5. Think about the location. Where you shoot can make or break a session for a sensory kid. New locations can be extremely scary for them. Kids with touch and tactile issues would not do well in fields with tall grass. Kids with aversions to loud and sudden noises wouldn’t do well in areas near traffic, trains, or other loud noises. Portrait studios may not be ideal with the bright flashing strobes. Perhaps your munchkin is most comfortable at home! What about a session in his or her own environment or your local park?
6. Think about wardrobe. Don’t get me wrong… I’m a sucker for cute clothes and coordinating color schemes for family photos. But if you child has issues with tags on their shirt, or button-up tops, or things with zippers, then your photo session is not the time to push the issue. Make sure their clothing is comfortable, and if it’s something new let them wear it for a few times before your session so you know that they’re okay with the outfit. And don’t forget to dress your child for the weather… no child does well if they’re too cold or too hot.

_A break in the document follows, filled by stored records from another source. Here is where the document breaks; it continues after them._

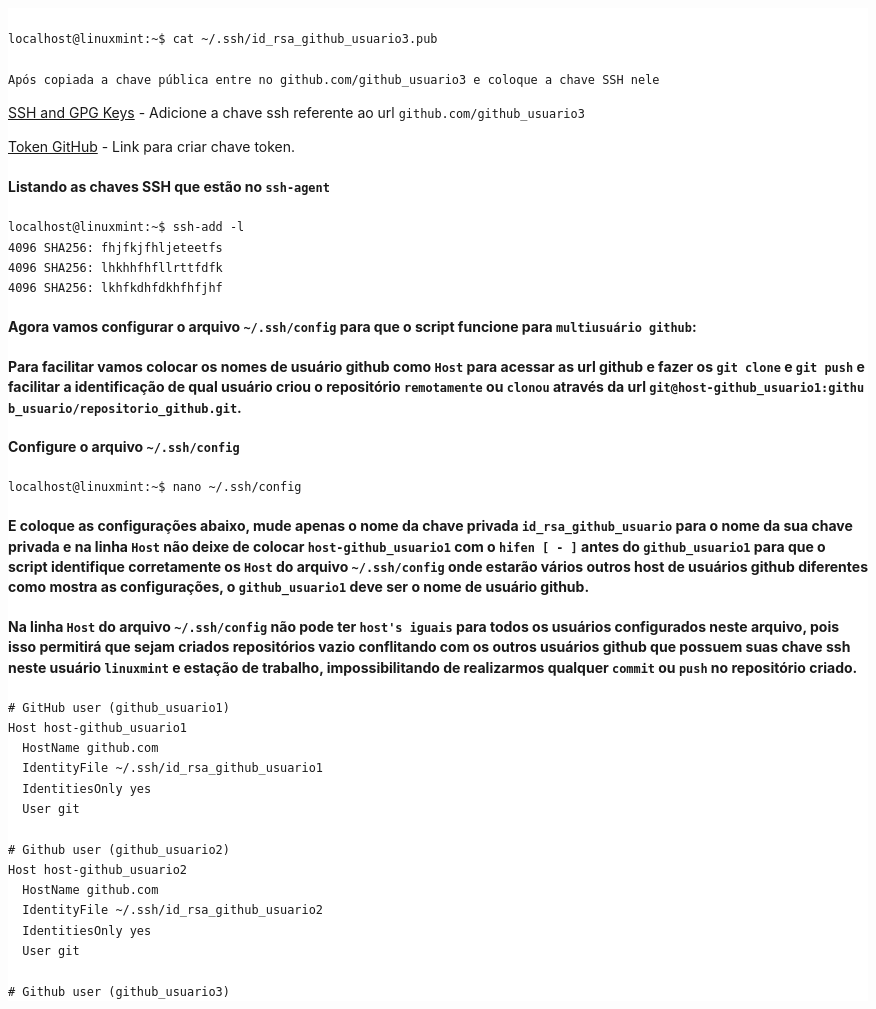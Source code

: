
 ```

localhost@linuxmint:~$ cat ~/.ssh/id_rsa_github_usuario3.pub

Após copiada a chave pública entre no github.com/github_usuario3 e coloque a chave SSH nele
```
[SSH and GPG Keys](https://github.com/settings/ssh/new) - Adicione a chave ssh referente ao url `github.com/github_usuario3`

[Token GitHub](https://github.com/settings/tokens/new) - Link para criar chave token.

#### Listando as chaves SSH que estão no `ssh-agent`
```
localhost@linuxmint:~$ ssh-add -l
4096 SHA256: fhjfkjfhljeteetfs
4096 SHA256: lhkhhfhfllrttfdfk
4096 SHA256: lkhfkdhfdkhfhfjhf
```

#### Agora vamos configurar o arquivo `~/.ssh/config` para que o script funcione para `multiusuário github`:

#### Para facilitar vamos colocar os nomes de usuário github como `Host` para acessar as url github e fazer os `git clone` e `git push` e facilitar a identificação de qual usuário criou o repositório `remotamente` ou `clonou` através da url `git@host-github_usuario1:github_usuario/repositorio_github.git`.

#### Configure o arquivo `~/.ssh/config`
```
localhost@linuxmint:~$ nano ~/.ssh/config
```

#### E coloque as configurações abaixo, mude apenas o nome da chave privada `id_rsa_github_usuario` para o nome da sua chave privada e na linha `Host` não deixe de colocar `host-github_usuario1` com o `hifen [ - ]` antes do `github_usuario1` para que o script identifique corretamente os `Host` do arquivo `~/.ssh/config` onde estarão vários outros host de usuários github diferentes como mostra as configurações, o `github_usuario1` deve ser o nome de usuário github.

#### Na linha `Host` do arquivo `~/.ssh/config` não pode ter `host's iguais` para todos os usuários configurados neste arquivo, pois isso permitirá que sejam criados repositórios vazio conflitando com os outros usuários github que possuem suas chave ssh neste usuário `linuxmint` e estação de trabalho, impossibilitando de realizarmos qualquer `commit` ou `push` no repositório criado.
```
# GitHub user (github_usuario1)
Host host-github_usuario1
  HostName github.com
  IdentityFile ~/.ssh/id_rsa_github_usuario1
  IdentitiesOnly yes
  User git

# Github user (github_usuario2)
Host host-github_usuario2
  HostName github.com
  IdentityFile ~/.ssh/id_rsa_github_usuario2
  IdentitiesOnly yes
  User git

# Github user (github_usuario3)
```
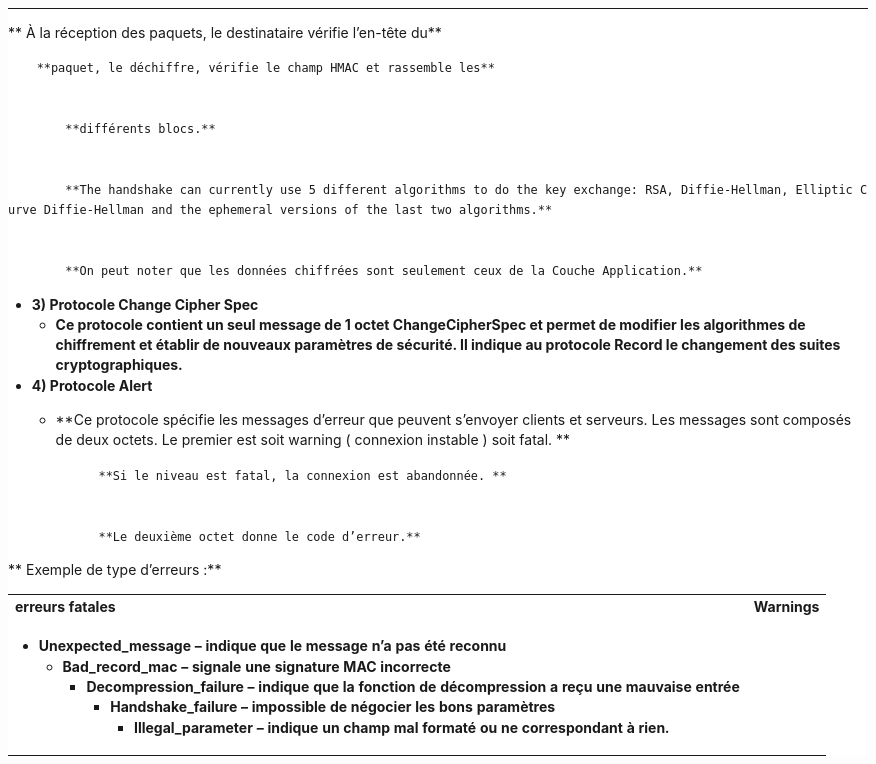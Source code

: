 **		**

**			À la réception des paquets, le destinataire vérifie l’en-tête du**


        **paquet, le déchiffre, vérifie le champ HMAC et rassemble les**


            **différents blocs.**


            **The handshake can currently use 5 different algorithms to do the key exchange: RSA, Diffie-Hellman, Elliptic Curve Diffie-Hellman and the ephemeral versions of the last two algorithms.**


            **On peut noter que les données chiffrées sont seulement ceux de la Couche Application.**



* **3) Protocole Change Cipher Spec**
    * **Ce protocole contient un seul message de 1 octet ChangeCipherSpec et permet de modifier les algorithmes de chiffrement et établir de nouveaux paramètres de sécurité. Il indique au protocole Record le changement des suites cryptographiques.**
* **4) Protocole Alert**
    * **Ce protocole spécifie les messages d’erreur que peuvent s’envoyer clients et serveurs. Les messages sont composés de deux octets. Le premier est soit warning ( connexion instable ) soit fatal. **

                **Si le niveau est fatal, la connexion est abandonnée. **


                **Le deuxième octet donne le code d’erreur.**


**				Exemple de type d’erreurs :**


<table>
  <tr>
   <td><strong>             erreurs fatales</strong>
   </td>
   <td><strong>                 Warnings</strong>
   </td>
  </tr>
  <tr>
   <td>
<ul>

<li><strong>Unexpected_message – indique que le message n’a pas été reconnu</strong>
<ul>

<li><strong>Bad_record_mac – signale une signature MAC incorrecte</strong>
<ul>

<li><strong>Decompression_failure – indique que la fonction de décompression a reçu une mauvaise entrée</strong>
<ul>

<li><strong>Handshake_failure – impossible de négocier les bons paramètres</strong>
<ul>

<li><strong>Illegal_parameter – indique un champ mal formaté ou ne correspondant à rien.</strong>
</li>
</ul>
</li>
</ul>
</li>
</ul>
</li>
</ul>
</li>
</ul>
   </td>
   <td>
<ul>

7. Don’t forget their lovey! They will probably be in a new place with new people and that lovey will bring comfort. And hey… if that is the object that they have ADORED their entire childhood, wouldn’t you want it in a photo or two?
8. Photographers… give them some power to direct the photoshoot. If they don’t want to sit and cuddle with mom, let them get up and run around. Make a game of it! If they HAVE to go sit on the tractor (and it’s safe to do so), then let them! Allowing them some freedom and leeway will help earn their trust. Also, when they’re showing you that they need a break, take a break! But it also means the parents should remember to bring things like snacks (preferably ones that won’t stain clothing) and drinks.
9. Make sure they understand what will happen. If you talk about the session before hand and let them know what to expect, that will help them adjust to this new situation! Let them know a person will be taking their photos, and it should be lots of fun. Let them know you’ll be playing and singing and exploring… and afterwards you hope to get treats! Then make sure that you follow through!
10. Have fun! You will get the best photos if you have fun with your child during the session. Tickles, favorite songs, ring-around-the-rosey, snuggles, throwing little ones up in the air… these are the memories worth capturing. And if your child melts down… please don’t stress about it. Don’t be embarrassed. Any child photographer has seen their share of melt downs. Trust me. I always say that kids let you know when the shoot is over… and they make it known loud and clear.
Now go and get some beautiful pictures of your perfect child!